Client
A Danish-American telecommunication software provider commissioned Elinext to develop a web application for managing networks and routers remotely.
Challenge
Internet providers have to use a lot of customer support workforce to help customers solve their connection issues. Every issue takes a fair amount of time to handle because operators need to explain to customers what needs to be done with their router.
One Danish-American company set out to change that. They came up with an idea for web software that would give operators access to customers’ routers and enable them to take action directly, in real-time. Nothing like that had ever been done before.
The company looked for a developer and came across Elinext. We had a lot of experience in real-time processing and Big Data, so our team turned out to be a good fit for the project.
Process
From the moment the project took off, we have been using the Agile methodology and direct communication with the customer’s team a few times a day. Sometimes we conduct meetings and debug sessions which may be lengthy (up to 4 hours), albeit always very productive.
We started by implementing cloud adapters for routers (CPE) and firmwares which our client’s C++ developers had already been working on. In parallel, we created adapters for third-party routers and made common APIs for all items. We also added a Kubernetes cluster which could be deployed on any platform.
During the latest stage, we enabled the software to collect and analyze 1,000,000 data points per second in real time.
We built the MVP quickly, in just two months, and then in four more months we brought the fully functional product to completion. And implementing AI and ML took 1.5 years from the project start.
Tuning Up the Messenger Broker
The client had been using the Apache Pulsar messenger broker. And their developers had been scaling it the wrong way, which we had to turn around. Eventually, we managed to tune the broker up but the client had to change something in their firmware.
Data Simulation
It is difficult to predict how each device will behave depending on its environment, as even particular wall materials may affect the signal quality. On top of that, we needed to generate 1,000,000 payloads per second. All that made simulating the behavior of the system a bit of a challenge.

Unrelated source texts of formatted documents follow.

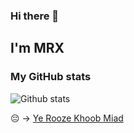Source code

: ### Hi there 👋

## I'm MRX

### My GitHub stats

![Github stats](https://github-readme-stats.vercel.app/api?username=temzes&show_icons=true)

😔 -> <a href="https://open.spotify.com/track/4WHYHzb34wiwszx8U0qodH" title="Hichkas">Ye Rooze Khoob Miad</a>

What we did was use a separated cluster on Kotlin specifically for these cases.
Testing
We only did automated quality assurance. Manual tests were the remit of our client.
Product
The system we built is a unique software platform for seamless subscriber management and network visibility. It consists of a website, a set of analytics tools and a command-line interface.
We also made the system compliant with telecommunication standards like TR-069, TR-181, TR-369, TR-089, TR-106, TR-131, TR-135, TR-140, TR-142, TR-143, TR-157, TR-196, TR-330, TR-247 and TR-255.
The application elevates performance over basic connectivity via end-to-end visibility of the entire network. Identifying issues in real-time improves customer satisfaction, retention and quality of experience.
Through common APIs, the application can be seamlessly integrated with existing operational support systems and business support systems used by our client’s customers. The Customer-Premises Equipment (CPE) doesn’t have to be our client’s device.
The application provides a wealth of service options and customizations for Internet service providers.
Deployment
We used a Kubernetes cluster with Java microservices and React for GUI. Using microservices allows our client to support huge data throughput and scale inexpensively. In addition, it helps support real time analytics for any payload which we receive.
To allow operators to check network health, configure alerts and use traceability, we paired Grafana with Prometheus.
Microservices
The system consists of several microservices, each with a specific purpose.
- The Ingestors services convert data models from any router to the TR181 model, which is standard for the industry.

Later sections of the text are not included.